Deep Dive · Memory Architecture · May 2026

The Rise of
High Bandwidth Flash

After HBM redefined AI training, the inference era demands a new memory tier — one that scales capacity, not just speed. HBF is that tier. This is the full technical story.

HBF / High Bandwidth Flash ~14 min read Covers silicon · controllers · kernel · makers

01Why the Next Bottleneck Is Inevitable

Every hardware era produces a bottleneck that constrains the era that follows it. In the PC era, CPUs starved for cache. In mobile, power walls constrained clock speeds. In the deep learning era, the GPU's on-die compute ran ahead of the memory bandwidth that could feed it. HBM — High Bandwidth Memory — was the answer to that: DRAM dies stacked vertically, connected through silicon interposers, delivering terabytes-per-second to hungry accelerators.

HBM solved the bandwidth problem for training. But training is only half the story. The other half — inference — has a fundamentally different workload shape. When a model reasons over long contexts, manages multi-turn memory, or runs agentic chains of tasks, it generates enormous quantities of intermediate state: KV caches, conversation histories, chain-of-thought traces, tool outputs. This data isn't small. At 200K token contexts with a 70B-parameter model, the KV cache alone can consume dozens of gigabytes per request.
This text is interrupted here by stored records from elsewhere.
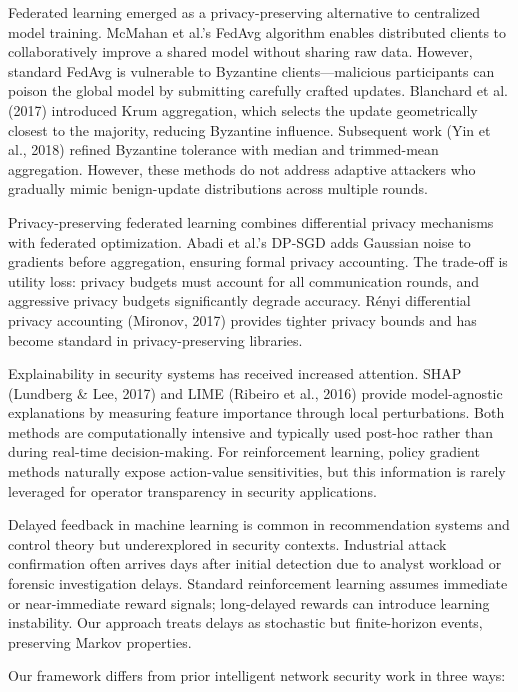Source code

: \documentclass[preprint,12pt]{elsarticle}
\begin{document}
Federated learning emerged as a privacy-preserving alternative to centralized model training. McMahan et al.'s FedAvg algorithm enables distributed clients to collaboratively improve a shared model without sharing raw data. However, standard FedAvg is vulnerable to Byzantine clients---malicious participants can poison the global model by submitting carefully crafted updates. Blanchard et al. (2017) introduced Krum aggregation, which selects the update geometrically closest to the majority, reducing Byzantine influence. Subsequent work (Yin et al., 2018) refined Byzantine tolerance with median and trimmed-mean aggregation. However, these methods do not address adaptive attackers who gradually mimic benign-update distributions across multiple rounds.

Privacy-preserving federated learning combines differential privacy mechanisms with federated optimization. Abadi et al.'s DP-SGD adds Gaussian noise to gradients before aggregation, ensuring formal privacy accounting. The trade-off is utility loss: privacy budgets must account for all communication rounds, and aggressive privacy budgets significantly degrade accuracy. Rényi differential privacy accounting (Mironov, 2017) provides tighter privacy bounds and has become standard in privacy-preserving libraries.

Explainability in security systems has received increased attention. SHAP (Lundberg \& Lee, 2017) and LIME (Ribeiro et al., 2016) provide model-agnostic explanations by measuring feature importance through local perturbations. Both methods are computationally intensive and typically used post-hoc rather than during real-time decision-making. For reinforcement learning, policy gradient methods naturally expose action-value sensitivities, but this information is rarely leveraged for operator transparency in security applications.

Delayed feedback in machine learning is common in recommendation systems and control theory but underexplored in security contexts. Industrial attack confirmation often arrives days after initial detection due to analyst workload or forensic investigation delays. Standard reinforcement learning assumes immediate or near-immediate reward signals; long-delayed rewards can introduce learning instability. Our approach treats delays as stochastic but finite-horizon events, preserving Markov properties.

Our framework differs from prior intelligent network security work in three ways:
\end{document}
"What determines speed is HBM. What determines capacity is HBF."

— Prof. Kim Jung-ho, KAIST School of Electrical and Electronic Engineering, Feb 2026

HBM's capacity ceiling — typically 80–160 GB on the largest accelerator packages today — is insufficient to hold this explosion of context state. Worse, HBM is priced at a premium that makes using it for bulk context storage economically indefensible. Enter HBF: a new memory tier built from NAND flash, stacked with near-memory bandwidth ambitions, designed to hold what HBM cannot.
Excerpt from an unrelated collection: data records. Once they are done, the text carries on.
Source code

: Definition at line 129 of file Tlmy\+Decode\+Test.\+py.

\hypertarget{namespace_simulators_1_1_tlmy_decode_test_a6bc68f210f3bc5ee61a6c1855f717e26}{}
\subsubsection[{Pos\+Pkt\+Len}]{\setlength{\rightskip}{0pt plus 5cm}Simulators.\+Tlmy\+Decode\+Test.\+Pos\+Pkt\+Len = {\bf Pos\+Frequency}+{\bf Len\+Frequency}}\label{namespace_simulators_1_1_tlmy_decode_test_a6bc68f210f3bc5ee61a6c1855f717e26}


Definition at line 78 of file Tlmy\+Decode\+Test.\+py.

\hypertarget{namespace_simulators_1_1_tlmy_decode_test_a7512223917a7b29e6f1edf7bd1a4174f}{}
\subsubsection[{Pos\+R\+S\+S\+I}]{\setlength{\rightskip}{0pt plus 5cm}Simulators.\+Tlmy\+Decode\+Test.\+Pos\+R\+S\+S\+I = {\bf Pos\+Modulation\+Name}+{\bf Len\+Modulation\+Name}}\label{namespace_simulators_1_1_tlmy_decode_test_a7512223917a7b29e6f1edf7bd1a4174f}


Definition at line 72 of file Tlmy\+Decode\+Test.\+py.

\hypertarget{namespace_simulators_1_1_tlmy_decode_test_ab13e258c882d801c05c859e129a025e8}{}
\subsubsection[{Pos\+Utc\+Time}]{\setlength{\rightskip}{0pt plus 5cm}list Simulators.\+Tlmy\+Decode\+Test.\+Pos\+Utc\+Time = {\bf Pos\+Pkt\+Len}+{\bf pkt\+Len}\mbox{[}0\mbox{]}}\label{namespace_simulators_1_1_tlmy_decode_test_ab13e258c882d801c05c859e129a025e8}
Fig 1 — Memory hierarchy in the AI inference stack

▲ HBF occupies a new tier between DRAM and SSD — targeting the "large capacity, near-memory bandwidth" gap that no existing technology fills.

02Anatomy of HBF: How It's Built

HBF takes the packaging philosophy of HBM and applies it to NAND flash instead of DRAM. The result is a fundamentally different device with different physics, different access patterns, and different failure modes — but packaged in a way that can sit on the same silicon substrate as an AI accelerator.

Fig 2 — HBF die stack cross-section (schematic)

▲ HBF uses Through-Silicon Vias (TSVs) to connect stacked NAND dies to an in-package controller, just as HBM stacks DRAM with a base logic die. More layers = more capacity.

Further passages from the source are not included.